On September 22, Lebanese television reported an airstrike on a military base belonging to an Iran-backed force in Western Iraq, claiming that the base belonged to the Popular Mobilization Forces, an umbrella group of largely Iran-backed militias.

On September 19, Arabic-language media reported that unknown aircraft attacked positions in the Boukamal region, near the Iraqi border, killing at least five people and wounding nine, after a similar strike two days earlier.

On September 9, aircraft targeted an arms depot and posts of Iranian-backed militias in the region, killing at least 18 fighters and destroying at least eight storehouses. A Syrian security official said at the time that Israeli jets were behind the attack but denied there were casualties.
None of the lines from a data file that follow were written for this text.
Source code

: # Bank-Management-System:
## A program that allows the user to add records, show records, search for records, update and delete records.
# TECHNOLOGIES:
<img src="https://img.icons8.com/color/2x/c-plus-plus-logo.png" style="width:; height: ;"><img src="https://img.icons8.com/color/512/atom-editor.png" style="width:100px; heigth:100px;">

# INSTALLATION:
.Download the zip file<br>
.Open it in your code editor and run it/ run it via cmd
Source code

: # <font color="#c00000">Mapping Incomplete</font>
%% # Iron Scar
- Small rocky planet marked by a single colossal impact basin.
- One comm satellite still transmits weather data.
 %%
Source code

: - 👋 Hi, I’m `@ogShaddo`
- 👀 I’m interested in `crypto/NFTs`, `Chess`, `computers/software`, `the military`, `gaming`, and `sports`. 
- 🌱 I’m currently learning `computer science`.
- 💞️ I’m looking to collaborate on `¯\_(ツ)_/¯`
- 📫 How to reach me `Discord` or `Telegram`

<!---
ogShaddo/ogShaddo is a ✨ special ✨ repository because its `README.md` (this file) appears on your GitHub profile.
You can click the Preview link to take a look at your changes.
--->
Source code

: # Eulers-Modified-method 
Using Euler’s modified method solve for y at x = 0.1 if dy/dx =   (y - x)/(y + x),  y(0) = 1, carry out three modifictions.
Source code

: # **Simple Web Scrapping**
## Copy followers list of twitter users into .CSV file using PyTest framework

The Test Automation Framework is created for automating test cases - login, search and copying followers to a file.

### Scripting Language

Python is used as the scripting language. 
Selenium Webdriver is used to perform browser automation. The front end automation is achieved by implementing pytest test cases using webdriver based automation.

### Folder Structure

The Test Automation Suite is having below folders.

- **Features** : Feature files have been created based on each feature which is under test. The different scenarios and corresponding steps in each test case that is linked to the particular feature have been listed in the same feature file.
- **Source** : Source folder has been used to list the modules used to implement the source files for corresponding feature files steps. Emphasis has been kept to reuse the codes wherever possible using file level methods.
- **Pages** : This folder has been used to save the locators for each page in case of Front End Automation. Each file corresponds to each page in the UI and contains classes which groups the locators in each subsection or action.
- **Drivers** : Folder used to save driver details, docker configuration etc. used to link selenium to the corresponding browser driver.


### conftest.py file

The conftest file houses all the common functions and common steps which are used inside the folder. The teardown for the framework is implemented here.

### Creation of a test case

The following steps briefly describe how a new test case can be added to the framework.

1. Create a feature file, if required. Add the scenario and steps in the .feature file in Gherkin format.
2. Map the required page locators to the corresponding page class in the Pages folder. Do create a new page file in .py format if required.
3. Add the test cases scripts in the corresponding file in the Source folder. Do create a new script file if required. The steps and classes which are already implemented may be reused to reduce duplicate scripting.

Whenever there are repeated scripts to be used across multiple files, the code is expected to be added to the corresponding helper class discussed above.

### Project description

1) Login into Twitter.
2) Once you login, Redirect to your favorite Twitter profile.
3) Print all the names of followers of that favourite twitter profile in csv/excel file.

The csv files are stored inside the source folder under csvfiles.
Since mid-July, eight arms depots and training camps belonging to the Popular Mobilization Forces have been targeted in attacks.

The Saudi-owned Al Arabiya network has reported that the Lebanese Hezbollah terror group also maintains a presence in the Boukamal region.

The Popular Mobilization Force has blamed both Israel and the US for the string of blasts and drone sightings at its bases. Israeli officials have not publicly commented on these allegations, though Netanyahu has hinted at the possibility that Israel has struck in Iraq.

Also Friday night Iraq announced it would reopen a major border crossing to Syria in the Boukamal region, which was once controlled by the Islamic State. The al-Qa’im crossing had remained closed since its liberation in 2017. It is expected to open Monday for passengers and goods.